Table 2. Datasets used in this study and their respective sizes, given as the raw dataset size without filtering.
| Dataset | Dataset size | Extracted and validated | Without duplicates | Templates extracted |
| USPTO 1976–2016 a (ref. 28) | 3 748 191 | 3 079 351 | 1 201 602 | 302 282 |
| Grants a | 1 808 938 | 1 471 088 | 895 436 | 239 895 |
| Applications a | 1 939 254 | 1 608 263 | 923 765 | 223 871 |
| Pistachio Nov 2017 b | 6 836 027 | 4 897 300 | 1 627 792 | 367 488 |
| Combined patents | 10 587 618 | 7 976 651 | 1 711 330 | 358 307 |
| Reaxys b | 6 540 786 d | 5 071 074 | 4 571 364 | 361 603 |
| Reaxys + patents | 17 128 404 | 13 047 725 | 6 141 875 | 665 288 |
| AZ ELN subset b , c | 398 779 d | 254 468 | 207 868 | 30 805 |
| All combined | 17 523 783 | 13 302 193 | 6 342 331 | 675 530 |
aPublicly available.
bProprietary.
cOnly successful reactions have been considered.

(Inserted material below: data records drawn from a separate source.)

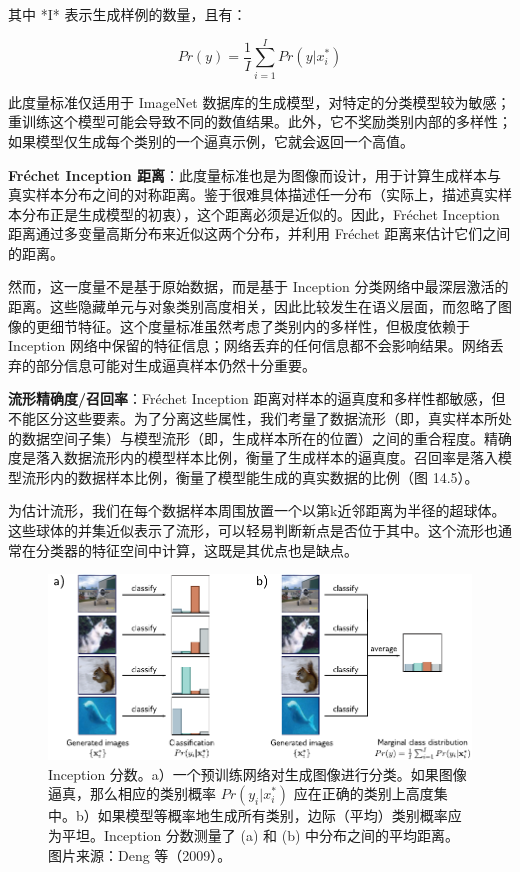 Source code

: \documentclass[lang=cn,newtx,10pt,scheme=chinese]{elegantbook}
\begin{document}
其中 *I* 表示生成样例的数量，且有：

\begin{equation}
Pr(y) = \frac{1}{I} \sum_{i=1}^{I} Pr(y|x_i^*)
\end{equation}

此度量标准仅适用于 ImageNet 数据库的生成模型，对特定的分类模型较为敏感；重训练这个模型可能会导致不同的数值结果。此外，它不奖励类别内部的多样性；如果模型仅生成每个类别的一个逼真示例，它就会返回一个高值。

\textbf{Fréchet Inception 距离}：此度量标准也是为图像而设计，用于计算生成样本与真实样本分布之间的对称距离。鉴于很难具体描述任一分布（实际上，描述真实样本分布正是生成模型的初衷），这个距离必须是近似的。因此，Fréchet Inception 距离通过多变量高斯分布来近似这两个分布，并利用 Fréchet 距离来估计它们之间的距离。

然而，这一度量不是基于原始数据，而是基于 Inception 分类网络中最深层激活的距离。这些隐藏单元与对象类别高度相关，因此比较发生在语义层面，而忽略了图像的更细节特征。这个度量标准虽然考虑了类别内的多样性，但极度依赖于 Inception 网络中保留的特征信息；网络丢弃的任何信息都不会影响结果。网络丢弃的部分信息可能对生成逼真样本仍然十分重要。

\textbf{流形精确度/召回率}：Fréchet Inception 距离对样本的逼真度和多样性都敏感，但不能区分这些要素。为了分离这些属性，我们考量了数据流形（即，真实样本所处的数据空间子集）与模型流形（即，生成样本所在的位置）之间的重合程度。精确度是落入数据流形内的模型样本比例，衡量了生成样本的逼真度。召回率是落入模型流形内的数据样本比例，衡量了模型能生成的真实数据的比例（图 14.5）。

为估计流形，我们在每个数据样本周围放置一个以第k近邻距离为半径的超球体。这些球体的并集近似表示了流形，可以轻易判断新点是否位于其中。这个流形也通常在分类器的特征空间中计算，这既是其优点也是缺点。

\begin{figure}[ht!]
\centering
\includegraphics[width=0.7\linewidth]{PDFFigures/UDLChap14PDF/UnsupInception.pdf}
\caption{Inception 分数。a）一个预训练网络对生成图像进行分类。如果图像逼真，那么相应的类别概率 \(Pr(y_i | x^*_i)\) 应在正确的类别上高度集中。b）如果模型等概率地生成所有类别，边际（平均）类别概率应为平坦。Inception 分数测量了 (a) 和 (b) 中分布之间的平均距离。图片来源：Deng 等（2009）。}
\end{figure}
\end{document}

dValues reported are those after an initial internal data curation step. Dataset size: refers to the number of reactions available as reaction SMILES before curation or subsequent filtering, unless otherwise specified. Extracted and validated: refers to the number of reactions that remain after curation, automatic template extraction, and validation of the extracted template by application to the product of the reaction from which it was extracted, to determine if the corresponding reactants can be regenerated. Duplicates were identified as identical reaction SMILES considering variations in the ordering of different entities and atom-mapping. Duplicate templates were identified in the same manner. The number of products refers to products of single step reactions, where duplicates have been removed.